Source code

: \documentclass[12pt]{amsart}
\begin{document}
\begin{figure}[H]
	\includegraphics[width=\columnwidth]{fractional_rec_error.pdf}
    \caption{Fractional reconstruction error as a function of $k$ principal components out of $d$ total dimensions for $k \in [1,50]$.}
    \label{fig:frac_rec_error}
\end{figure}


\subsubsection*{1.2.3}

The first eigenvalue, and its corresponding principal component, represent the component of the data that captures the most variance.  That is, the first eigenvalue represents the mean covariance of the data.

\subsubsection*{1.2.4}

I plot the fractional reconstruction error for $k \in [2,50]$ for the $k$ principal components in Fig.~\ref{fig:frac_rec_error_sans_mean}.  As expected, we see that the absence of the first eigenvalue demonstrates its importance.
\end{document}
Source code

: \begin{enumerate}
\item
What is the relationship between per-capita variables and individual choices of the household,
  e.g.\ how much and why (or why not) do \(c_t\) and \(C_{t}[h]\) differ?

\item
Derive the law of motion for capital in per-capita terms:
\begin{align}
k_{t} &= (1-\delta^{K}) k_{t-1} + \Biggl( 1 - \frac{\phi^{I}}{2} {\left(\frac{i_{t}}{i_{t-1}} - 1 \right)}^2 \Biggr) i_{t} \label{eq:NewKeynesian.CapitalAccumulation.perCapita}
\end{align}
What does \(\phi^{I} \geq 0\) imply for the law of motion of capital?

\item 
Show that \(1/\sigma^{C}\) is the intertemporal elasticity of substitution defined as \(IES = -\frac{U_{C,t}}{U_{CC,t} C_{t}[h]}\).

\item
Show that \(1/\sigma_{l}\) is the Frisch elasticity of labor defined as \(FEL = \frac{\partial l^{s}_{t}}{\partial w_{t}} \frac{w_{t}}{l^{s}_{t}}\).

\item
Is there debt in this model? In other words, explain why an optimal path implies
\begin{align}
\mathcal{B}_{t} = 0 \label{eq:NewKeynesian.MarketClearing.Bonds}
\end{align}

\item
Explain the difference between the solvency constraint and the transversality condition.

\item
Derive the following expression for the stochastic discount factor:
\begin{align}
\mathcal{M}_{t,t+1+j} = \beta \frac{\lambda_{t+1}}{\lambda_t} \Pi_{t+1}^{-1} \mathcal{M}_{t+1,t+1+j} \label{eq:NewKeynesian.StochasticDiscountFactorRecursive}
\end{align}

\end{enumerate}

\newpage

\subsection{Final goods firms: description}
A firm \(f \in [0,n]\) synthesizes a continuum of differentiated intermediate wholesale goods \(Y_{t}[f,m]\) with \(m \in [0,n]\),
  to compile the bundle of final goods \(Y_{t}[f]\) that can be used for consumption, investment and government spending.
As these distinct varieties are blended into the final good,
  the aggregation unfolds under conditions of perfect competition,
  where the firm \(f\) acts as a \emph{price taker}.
◆ ◆ ◆ ◆ ◆
__Task brief__
How many lines in this material contain the string "between"? State the number alone.

__The completed task__
2